Com base em um estudo de mais de 1,7 mil casos de mortes de mulheres ocorridas no Brasil nos últimos três anos, pesquisadora da UnB traça o perfil do agressor e aponta os motivos apresentados por eles para cometer crimes
Por Pedro Grigori e Isa Stacciarini, do Correio Braziliense
A professora Lourdes Bandeira, do Departamento de Sociologia da Universidade de Brasília (UnB), estudou mais de 1,7 mil casos de mortes de mulheres no país nos últimos três anos. O resultado será um livro publicado como tese de pós-doutorado em feminicídio. A visão da especialista é que, em 70% dos casos, o assassinato é tratado como crimes de paixão ou de honra. As motivações dos crimes costumam se dividir em três: mulheres querem se separar e o companheiro não aceita; suspeita de adultério ou dificuldade de aceitar que a ex-esposa possa seguir a vida de solteira.
“É notada uma crueldade nos crimes. Espancamentos, diversas facadas e tiros. Para o homem, a mulher não o querer é um ataque contra a sua virilidade. Eles sentem que falharam diante de uma sociedade sexista e patriarcal onde a mulher ainda é vista como parte do pertencimento do homem”, opina Lourdes.
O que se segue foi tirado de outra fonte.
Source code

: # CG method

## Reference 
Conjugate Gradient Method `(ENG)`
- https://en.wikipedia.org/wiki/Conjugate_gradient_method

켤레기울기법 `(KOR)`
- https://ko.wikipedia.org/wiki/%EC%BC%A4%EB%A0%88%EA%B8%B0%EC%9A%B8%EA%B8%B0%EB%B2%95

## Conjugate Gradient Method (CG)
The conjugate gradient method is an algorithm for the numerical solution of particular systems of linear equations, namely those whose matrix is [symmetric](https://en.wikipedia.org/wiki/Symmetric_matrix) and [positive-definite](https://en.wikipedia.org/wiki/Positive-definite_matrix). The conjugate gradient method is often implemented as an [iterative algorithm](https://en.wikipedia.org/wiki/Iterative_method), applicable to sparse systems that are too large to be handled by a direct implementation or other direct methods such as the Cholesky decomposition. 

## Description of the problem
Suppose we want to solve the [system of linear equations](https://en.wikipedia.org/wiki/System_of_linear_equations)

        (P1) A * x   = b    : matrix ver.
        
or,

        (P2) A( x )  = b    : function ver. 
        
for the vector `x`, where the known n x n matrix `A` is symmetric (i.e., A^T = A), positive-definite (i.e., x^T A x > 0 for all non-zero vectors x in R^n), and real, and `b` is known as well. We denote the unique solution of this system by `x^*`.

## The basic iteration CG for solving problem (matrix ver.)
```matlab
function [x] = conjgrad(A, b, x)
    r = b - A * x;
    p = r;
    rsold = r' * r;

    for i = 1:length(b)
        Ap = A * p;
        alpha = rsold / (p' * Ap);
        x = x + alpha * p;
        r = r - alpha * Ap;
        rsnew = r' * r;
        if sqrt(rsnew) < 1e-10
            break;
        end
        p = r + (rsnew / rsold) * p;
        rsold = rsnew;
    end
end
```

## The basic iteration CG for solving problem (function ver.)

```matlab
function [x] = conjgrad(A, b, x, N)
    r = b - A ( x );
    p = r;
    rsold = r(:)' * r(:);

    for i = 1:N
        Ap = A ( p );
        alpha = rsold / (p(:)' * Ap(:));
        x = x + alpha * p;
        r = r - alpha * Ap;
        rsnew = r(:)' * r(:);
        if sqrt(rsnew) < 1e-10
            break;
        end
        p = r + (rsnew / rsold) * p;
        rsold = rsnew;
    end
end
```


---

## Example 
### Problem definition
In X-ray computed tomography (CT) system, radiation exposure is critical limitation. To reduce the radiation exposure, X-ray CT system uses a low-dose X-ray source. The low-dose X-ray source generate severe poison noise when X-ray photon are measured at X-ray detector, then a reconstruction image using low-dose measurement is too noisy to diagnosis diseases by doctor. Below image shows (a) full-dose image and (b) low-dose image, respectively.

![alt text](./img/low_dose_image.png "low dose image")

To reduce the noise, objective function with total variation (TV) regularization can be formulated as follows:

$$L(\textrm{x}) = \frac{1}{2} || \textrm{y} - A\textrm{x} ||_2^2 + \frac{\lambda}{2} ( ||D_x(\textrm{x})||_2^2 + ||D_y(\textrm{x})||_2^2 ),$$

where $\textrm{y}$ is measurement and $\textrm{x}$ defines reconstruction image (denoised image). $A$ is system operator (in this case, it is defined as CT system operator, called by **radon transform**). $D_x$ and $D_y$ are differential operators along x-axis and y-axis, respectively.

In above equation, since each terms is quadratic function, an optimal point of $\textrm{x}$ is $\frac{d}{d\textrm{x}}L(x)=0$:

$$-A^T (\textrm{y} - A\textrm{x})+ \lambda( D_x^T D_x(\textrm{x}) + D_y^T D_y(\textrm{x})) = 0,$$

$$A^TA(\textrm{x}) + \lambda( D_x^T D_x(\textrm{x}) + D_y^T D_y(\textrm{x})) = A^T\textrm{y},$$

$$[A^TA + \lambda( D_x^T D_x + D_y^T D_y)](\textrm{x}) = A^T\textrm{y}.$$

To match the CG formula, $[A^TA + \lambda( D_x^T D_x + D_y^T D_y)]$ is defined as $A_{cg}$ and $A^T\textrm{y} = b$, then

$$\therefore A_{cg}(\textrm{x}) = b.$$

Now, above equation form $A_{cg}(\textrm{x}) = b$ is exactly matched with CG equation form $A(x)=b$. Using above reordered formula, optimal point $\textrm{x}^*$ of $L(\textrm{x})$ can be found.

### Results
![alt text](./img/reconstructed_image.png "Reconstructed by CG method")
Em casos como o do policial militar Epaminondas Silva Santos, que se suicidou após matar a esposa, Lourdes acrescenta que se trata de um ato de covardia. “Ele quer desaparecer, e tem um ato em que decide destruir tudo junto dele. Isso mostra o quanto o homem não respeita a mulher, pois ele decide que, por escolha própria, a companheira não terá direito de liberdade e nem de existir. É o pensamento de ‘ou ela me pertence, ou não será mais de ninguém”, classifica.
Voz às vítimas
Especialista em violência doméstica, a antropóloga Lia Zanotta, da UnB, acredita que o aumento no registro de feminicídios é o reflexo de uma construção histórica que colocou a mulher abaixo do homem. Para ela, a visibilidade de casos faz aumentar as denúncias e torna o processo judicial mais eficaz, mas ainda há um caminho longo a ser percorrido para desconstruir essa tradição. “A mulher é uma válvula de escape. Se o homem passa por uma crise econômica, desconta nela. Se passa por um momento difícil, bebe e bate nela. Isso vem de uma idealização lá do Brasil Colônia, em que, ao casar, a mulher passava a ser um ser totalmente submisso, obediente ao marido”, comenta, em relação a casos em que o agressor é o companheiro.
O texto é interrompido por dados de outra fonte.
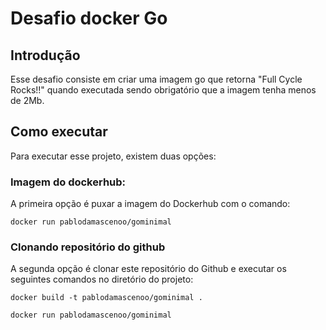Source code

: # Desafio docker Go

## Introdução

Esse desafio consiste em criar uma imagem go que retorna "Full Cycle Rocks!!" quando executada sendo obrigatório que a imagem tenha menos de 2Mb.

## Como executar

Para executar esse projeto, existem duas opções:

### Imagem do dockerhub:

A primeira opção é puxar a imagem do Dockerhub com o comando:

```console
docker run pablodamascenoo/gominimal
```

### Clonando repositório do github

A segunda opção é clonar este repositório do Github e executar os seguintes comandos no diretório do projeto:

```console
docker build -t pablodamascenoo/gominimal .

docker run pablodamascenoo/gominimal
```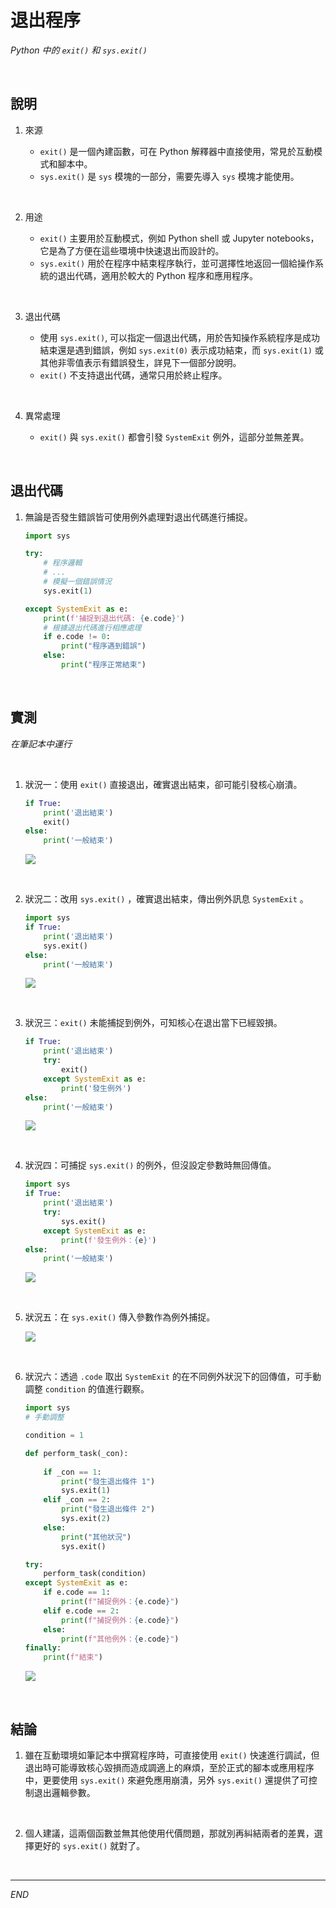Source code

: # 退出程序

_Python 中的 `exit()` 和 `sys.exit()`_

<br>

## 說明

1. 來源
   
   - `exit()` 是一個內建函數，可在 Python 解釋器中直接使用，常見於互動模式和腳本中。
   - `sys.exit()` 是 `sys` 模塊的一部分，需要先導入 `sys` 模塊才能使用。

<br>

2. 用途

   - `exit()` 主要用於互動模式，例如 Python shell 或 Jupyter notebooks，它是為了方便在這些環境中快速退出而設計的。
   - `sys.exit()` 用於在程序中結束程序執行，並可選擇性地返回一個給操作系統的退出代碼，適用於較大的 Python 程序和應用程序。

<br>

3. 退出代碼

   - 使用 `sys.exit()`, 可以指定一個退出代碼，用於告知操作系統程序是成功結束還是遇到錯誤，例如 `sys.exit(0)` 表示成功結束，而 `sys.exit(1)` 或其他非零值表示有錯誤發生，詳見下一個部分說明。
   - `exit()` 不支持退出代碼，通常只用於終止程序。

<br>

4. 異常處理

   - `exit()` 與 `sys.exit()` 都會引發 `SystemExit` 例外，這部分並無差異。

<br>

## 退出代碼

1. 無論是否發生錯誤皆可使用例外處理對退出代碼進行捕捉。

    ```python
    import sys

    try:
        # 程序邏輯
        # ...
        # 模擬一個錯誤情況
        sys.exit(1)  

    except SystemExit as e:
        print(f'捕捉到退出代碼: {e.code}')
        # 根據退出代碼進行相應處理
        if e.code != 0:
            print("程序遇到錯誤")
        else:
            print("程序正常結束")
    ```

<br>

## 實測

_在筆記本中運行_

<br>

1. 狀況一：使用 `exit()` 直接退出，確實退出結束，卻可能引發核心崩潰。

    ```python
    if True:
        print('退出結束')
        exit()
    else:
        print('一般結束')
    ```
    ![](images/img_04.png)

<br>

2. 狀況二：改用 `sys.exit()` ，確實退出結束，傳出例外訊息 `SystemExit` 。

    ```python
    import sys
    if True:
        print('退出結束')
        sys.exit()
    else:
        print('一般結束')
    ```
    ![](images/img_05.png)

<br>

3. 狀況三：`exit()` 未能捕捉到例外，可知核心在退出當下已經毀損。

    ```python
    if True:
        print('退出結束')
        try:
            exit()
        except SystemExit as e:
            print('發生例外')
    else:
        print('一般結束')
    ```

    ![](images/img_06.png)

<br>

4. 狀況四：可捕捉 `sys.exit()` 的例外，但沒設定參數時無回傳值。

    ```python
    import sys
    if True:
        print('退出結束')
        try:
            sys.exit()
        except SystemExit as e:
            print(f'發生例外：{e}')
    else:
        print('一般結束')
    ```

    ![](images/img_07.png)

<br>

5. 狀況五：在 `sys.exit()` 傳入參數作為例外捕捉。

    ![](images/img_08.png)

<br>

6. 狀況六：透過 `.code` 取出 `SystemExit` 的在不同例外狀況下的回傳值，可手動調整 `condition` 的值進行觀察。

    ```python
    import sys
    # 手動調整

    condition = 1

    def perform_task(_con):
        
        if _con == 1:
            print("發生退出條件 1")
            sys.exit(1)
        elif _con == 2: 
            print("發生退出條件 2")
            sys.exit(2)
        else:
            print("其他狀況")
            sys.exit()

    try:
        perform_task(condition)
    except SystemExit as e:
        if e.code == 1:
            print(f"捕捉例外：{e.code}")
        elif e.code == 2:
            print(f"捕捉例外：{e.code}")
        else:
            print(f"其他例外：{e.code}")
    finally:
        print(f"結束")
    ```
    
    ![](images/img_10.png)

<br>

## 結論

1. 雖在互動環境如筆記本中撰寫程序時，可直接使用 `exit()` 快速進行調試，但退出時可能導致核心毀損而造成調適上的麻煩，至於正式的腳本或應用程序中，更要使用 `sys.exit()` 來避免應用崩潰，另外 `sys.exit()` 還提供了可控制退出邏輯參數。

<br>

2. 個人建議，這兩個函數並無其他使用代價問題，那就別再糾結兩者的差異，選擇更好的 `sys.exit()` 就對了。

<br>

---

_END_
Para Zanotta, tanto o feminicídio quanto a Lei Maria da Penha, que completou 12 anos ontem, são enormes vitórias, mas precisam se tornar mais incisivas. “São raras as vezes em que agressões, humilhações verbais e constrangimentos não eram notados anteriormente. O feminicídio é o fim de um ciclo violento, e o Judiciário precisa trabalhar para impedir que se chegue a esse ponto. É necessário que agressões e denúncias sejam tratadas como atos sérios, passíveis de prisão, medida protetiva e um longo período de reflexão psicossocial para os agressores”, defende a especialista.
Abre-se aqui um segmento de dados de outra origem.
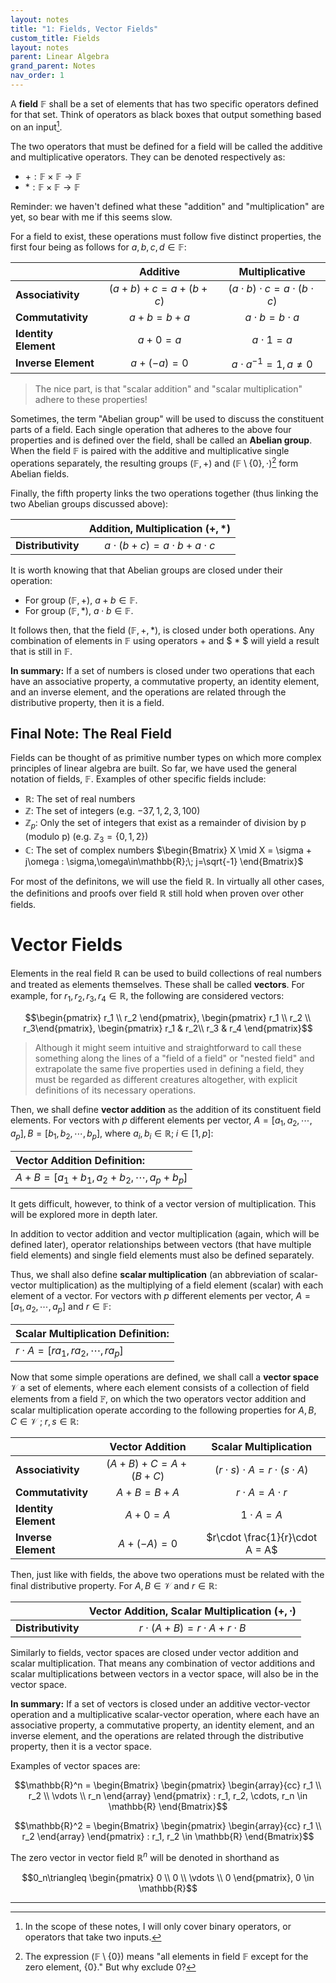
 ```yaml
---
layout: notes
title: "1: Fields, Vector Fields"
custom_title: Fields
layout: notes
parent: Linear Algebra
grand_parent: Notes
nav_order: 1
---
```


A **field** $\mathbb{F}$ shall be a set of elements that has two specific operators defined for that set. Think of operators as black boxes that output something based on an input[^1].

The two operators that must be defined for a field will be called the additive and multiplicative operators. They can be denoted respectively as:

- $+:\mathbb{F}\times \mathbb{F} \rightarrow \mathbb{F}$
- $* : \mathbb{F} \times \mathbb{F} \rightarrow \mathbb{F}$


Reminder: we haven't defined what these "addition" and "multiplication" are yet, so bear with me if this seems slow.

For a field to exist, these operations must follow five distinct properties, the first four being as follows for $a,b,c,d\in\mathbb{F}$:

|   |Additive| Multiplicative|
|---|:------:|:-------------:|
|**Associativity** | $(a+b)+c=a+(b+c)$ | $(a \cdot b)\cdot c = a \cdot(b \cdot c)$ |
|**Commutativity** | $a+b=b+a$ | $a \cdot b = b \cdot a$ |
|**Identity Element** | $a+0=a$ | $a \cdot 1 = a$ |
|**Inverse Element** | $a+(-a)=0$ | $a \cdot a^{-1}=1, a\neq0$ |

> The nice part, is that "scalar addition" and "scalar multiplication" adhere to these properties!

Sometimes, the term "Abelian group" will be used to discuss the constituent parts of a field. Each single operation that adheres to the above four properties and is defined over the field, shall be called an **Abelian group**. When the field $\mathbb{F}$ is paired with the additive and multiplicative single operations separately, the resulting groups $(\mathbb{F}, +)$ and $(\mathbb{F}\setminus\{0\} , \cdot)$[^2] form Abelian fields.

Finally, the fifth property links the two operations together (thus linking the two Abelian groups discussed above):

|   | Addition, Multiplication $(+,*)$ |
|:--|:--------------------------------:|
|**Distributivity**| $a \cdot (b+c) = a \cdot b + a \cdot c$|

It is worth knowing that that Abelian groups are closed under their operation:

- For group $(\mathbb{F},+)$, $a+b \in \mathbb{F}$. 
- For group $(\mathbb{F},*)$, $a \cdot b \in \mathbb{F}$.

It follows then, that the field $(\mathbb{F},+,*)$, is closed under both operations. Any combination of elements in $\mathbb{F}$ using operators $+$ and $ * $ will yield a result that is still in $\mathbb{F}$.

**In summary:** If a set of numbers is closed under two operations that each have an associative property, a commutative property, an identity element, and an inverse element, and the operations are related through the distributive property, then it is a field.

## Final Note: The Real Field

Fields can be thought of as primitive number types on which more complex principles of linear algebra are built. So far, we have used the general notation of fields, $\mathbb{F}$. Examples of other specific fields include:

- $\mathbb{R}$: The set of real numbers
- $\mathbb{Z}$: The set of integers (e.g. $-37,1,2,3, 100$)
- $\mathbb{Z}_p$: Only the set of integers that exist as a remainder of division by p (modulo p) (e.g. $\mathbb{Z}_3 = \{0,1,2\}$)
- $\mathbb{C}$: The set of complex numbers $\begin{Bmatrix} X \mid X = \sigma + j\omega : \sigma,\omega\in\mathbb{R};\; j=\sqrt{-1} \end{Bmatrix}$

For most of the definitons, we will use the field $\mathbb{R}$. In virtually all other cases, the definitions and proofs over field $\mathbb{R}$ still hold when proven over other fields.

# Vector Fields

Elements in the real field $\mathbb{R}$ can be used to build  collections of real numbers and treated as elements themselves. These shall be called **vectors**. For example, for $r_1,r_2,r_3, r_4\in\mathbb{R}$, the following are considered vectors:

$$\begin{pmatrix} r_1 \\ r_2 \end{pmatrix}, \begin{pmatrix} r_1 \\ r_2 \\ r_3\end{pmatrix}, \begin{pmatrix} r_1 & r_2\\ r_3 & r_4 \end{pmatrix}$$

> Although it might seem intuitive and straightforward to call these something along the lines of a "field of a field" or "nested field" and extrapolate the same five properties used in defining a field, they must be regarded as different creatures altogether, with explicit definitions of its necessary operations.

Then, we shall define **vector addition** as the addition of its constituent field elements. For vectors with $p$ different elements per vector, $A=[a_1, a_2, \cdots, a_p], B=[b_1, b_2, \cdots, b_p]$, where $a_i,b_i\in\mathbb{R};\; i\in[1,p]$:

|Vector Addition Definition:|
|:--|
|$A+B=[a_1+b_1, a_2+b_2, \cdots, a_p+b_p]$|

It gets difficult, however, to think of a vector version of multiplication. This will be explored more in depth later.


In addition to vector addition and vector multiplication (again, which will be defined later), operator relationships between vectors (that have multiple field elements) and single field elements must also be defined separately.

Thus, we shall also define **scalar multiplication** (an abbreviation of scalar-vector multiplication) as the multiplying of a field element (scalar) with each element of a vector. For vectors with $p$ different elements per vector,  $A=[a_1, a_2, \cdots, a_p]$ and $r\in\mathbb{F}$:

|Scalar Multiplication Definition:|
|:--|
|$r\cdot A= [ra_1, ra_2, \cdots, ra_p]$|


Now that some simple operations are defined, we shall call a **vector space** $\mathcal{V}$ a set of elements, where each element consists of a collection of field elements from a field $\mathbb{F}$, on which the two operators vector addition and scalar multiplication operate according to the following properties for $A,B,C\in \mathcal{V}\;;\; r,s\in\mathbb{R}$:

|   |Vector Addition|Scalar Multiplication|
|---|:-------------:|:-------------------:|
|**Associativity** | $(A+B)+C=A+(B+C)$ | $(r \cdot s)\cdot A = r \cdot(s \cdot A)$ |
|**Commutativity** | $A+B=B+A$ | $r \cdot A = A \cdot r$ |
|**Identity Element** | $A+0=A$ | $1 \cdot A = A$ |
|**Inverse Element** | $A+(-A)=0$ | $r\cdot \frac{1}{r}\cdot A = A$ |

Then, just like with fields, the above two operations must be related with the final distributive property. For $A,B\in\mathcal{V}$ and $r\in\mathbb{R}$:

|   | Vector Addition, Scalar Multiplication $(+,\cdot)$ |
|:--|:--------------------------------------------------:|
|**Distributivity**| $r \cdot (A+B) = r \cdot A + r \cdot B$|

Similarly to fields, vector spaces are closed under vector addition and scalar multiplication. That means any combination of vector additions and scalar multiplications between vectors in a vector space, will also be in the vector space.

**In summary:** If a set of vectors is closed under an additive vector-vector operation and a multiplicative scalar-vector operation, where each have an associative property, a commutative property, an identity element, and an inverse element, and the operations are related through the distributive property, then it is a vector space.


Examples of vector spaces are:

$$\mathbb{R}^n = \begin{Bmatrix} \begin{pmatrix} \begin{array}{cc} r_1 \\ r_2 \\ \vdots \\ r_n \end{array} \end{pmatrix} : r_1, r_2, \cdots, r_n \in \mathbb{R} \end{Bmatrix}$$

$$\mathbb{R}^2 = \begin{Bmatrix} \begin{pmatrix} \begin{array}{cc} r_1 \\ r_2 \end{array} \end{pmatrix} : r_1, r_2 \in \mathbb{R} \end{Bmatrix}$$

The zero vector in vector field $\mathbb{R}^n$ will be denoted in shorthand as

$$0_n\triangleq \begin{pmatrix} 0 \\ 0 \\ \vdots \\ 0 \end{pmatrix}, 0 \in \mathbb{R}$$

-----
[^1]: In the scope of these notes, I will only cover binary operators, or operators that take two inputs.

[^2]: The expression $(\mathbb{F}\setminus \{0\})$ means "all elements in field $\mathbb{F}$ except for the zero element, $\{0\}$." But why exclude 0?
Secretário de Segurança Pública do DF, Cristiano Barbosa considera a denúncia um dos primeiros mecanismos para romper o ciclo de violência contra a mulher. “É um crime covarde, hediondo, que muitas vezes a vítima sozinha não tem coragem de tomar atitude e se sacrifica, seja por causa dos filhos, seja pela dependência financeira, o que torna o ciclo vicioso e se agrava”, observa. Ele sugere que vizinhos e familiares possam prestar assistências. “Essas pessoas podem incentivar a vítima a fazer o registro necessário e realizar a denúncia. Só assim podemos mapear e agir. A sociedade inteira sofre com isso. Precisamos pedir socorro e dar luz a esse problema”, reforça.
Para a juíza Theresa Karina de Figueiredo, do Juizado Criminal do Recanto das Emas, organizadora do livro Mulher e a Justiça e autora do texto A violência doméstica sob a ótica dos direitos humanos, que atuou na Vara de Família e de Violência Doméstica, deveriam haver políticas públicas de dar voz às vítimas para elas compartilharem suas histórias com outras mulheres. “Às vezes, a mulher só é ouvida na sala de audiência”, reforça.
Cadeia por descumprimento
Ontem, o Senado aprovou o projeto (PLC 4/2016) que manda para a cadeia quem descumprir as medidas protetivas previstas na Lei Maria da Penha. A proposta vai agora à sanção presidencial e prevê penas de dois meses a três anos de prisão para quem deixar, por exemplo, de manter distância das vítimas de violência por determinação judicial.